Our Relationship with God

This week's talk is easily in my top 3 from April's conference, and here's why—I've been caught at the “heavenly vending machines" on more than one occasion (okay, many times). In fact, I've made it quite the habit—showing up with my request, inputing the effort I felt would warrant my request granted, then either 1) skipping away in delight or 2) shuffling my feet as I slink off in discouragement.
 
0/10, I do not recommend this strategy. This is NOT how a relationship is formed, fostered, and strengthened. Not in life with our fellow men, and certainly not with God or our Savior. Because here lies the risk that we will love God solely for what He does for us, instead of loving Him also for who we are becoming because of Him.
 
Does God have the power to grant our every wish should we put forth good works?

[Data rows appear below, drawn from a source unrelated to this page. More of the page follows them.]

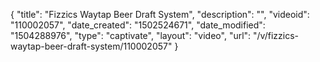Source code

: {
    "title": "Fizzics Waytap Beer Draft System",
    "description": "",
    "videoid": "110002057",
    "date_created": "1502524671",
    "date_modified": "1504288976",
    "type": "captivate",
    "layout": "video",
    "url": "\/v\/fizzics-waytap-beer-draft-system\/110002057"
}
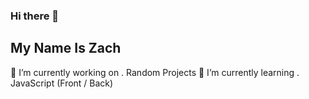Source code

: ### Hi there 👋
## My Name Is Zach
🔭 I’m currently working on . Random Projects
🌱 I’m currently learning . JavaScript (Front / Back)

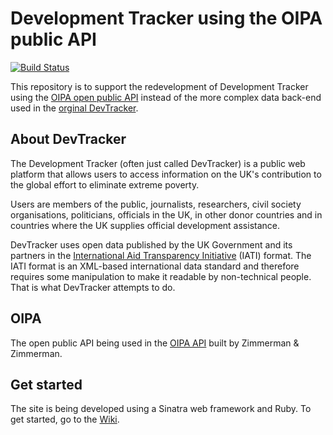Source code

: # Development Tracker using the OIPA public API

[![Build Status](https://travis-ci.org/DFID/devtracker-from-api.svg)](https://travis-ci.org/DFID/devtracker-from-api)

This repository is to support the redevelopment of Development Tracker using the [OIPA open public API](http://www.oipa.nl) instead of the more complex data back-end used in the [orginal DevTracker](https://github.com/dfid/aid-platform-beta). 

## About DevTracker
The Development Tracker (often just called DevTracker) is a public web platform that allows users to access information on the UK's contribution to the global effort to eliminate extreme poverty. 

Users are members of the public, journalists, researchers, civil society organisations, politicians, officials in the UK, in other donor countries and in countries where the UK supplies official development assistance.

DevTracker uses open data published by the UK Government and its partners in the [International Aid Transparency Initiative](http://iatistandard.org) (IATI) format. The IATI format is an XML-based international data standard and therefore requires some manipulation to make it readable by non-technical people. That is what DevTracker attempts to do.

## OIPA
The open public API being used in the [OIPA API](http://www.oipa.nl) built by Zimmerman & Zimmerman.

## Get started
The site is being developed using a Sinatra web framework and Ruby. To get started, go to the [Wiki](https://github.com/DFID/devtracker-from-api/wiki).
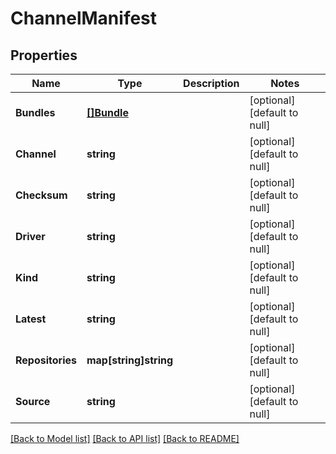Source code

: # ChannelManifest

## Properties
Name | Type | Description | Notes
------------ | ------------- | ------------- | -------------
**Bundles** | [**[]Bundle**](Bundle.md) |  | [optional] [default to null]
**Channel** | **string** |  | [optional] [default to null]
**Checksum** | **string** |  | [optional] [default to null]
**Driver** | **string** |  | [optional] [default to null]
**Kind** | **string** |  | [optional] [default to null]
**Latest** | **string** |  | [optional] [default to null]
**Repositories** | **map[string]string** |  | [optional] [default to null]
**Source** | **string** |  | [optional] [default to null]

[[Back to Model list]](../README.md#documentation-for-models) [[Back to API list]](../README.md#documentation-for-api-endpoints) [[Back to README]](../README.md)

Absolutely. But Elder Christofferson reminds us that “not every blessing predicated on obedience to law is shaped, designed, and timed according to our expectations.” We would learn very little and our growth would be stunted if that were the case.
 
So do our good works matter? Of course! But not because of some, “tally kept in celestial account books. These things matter because they engage us in God’s work and are the means by which we collaborate with Him in our own transformation from natural man to saint.” And that transformation is what better prepares us for the inevitable refining that we will encounter on this path of becoming—this path back to Him.
 
Building that relationship matters. Instead of only leaning on His power to part the clouds when the storm rages, you'll lean His presence to be with you through it. Let God manifest His love for you in more ways than just what He can do for you, but who He can be for you—who YOU can be, because of that love.

AFFIRMATION

I love God for His presence in my life, not just His power. My good works are more than the means to desired blessings, but the way to a holier and happier life as I am transformed in Christ.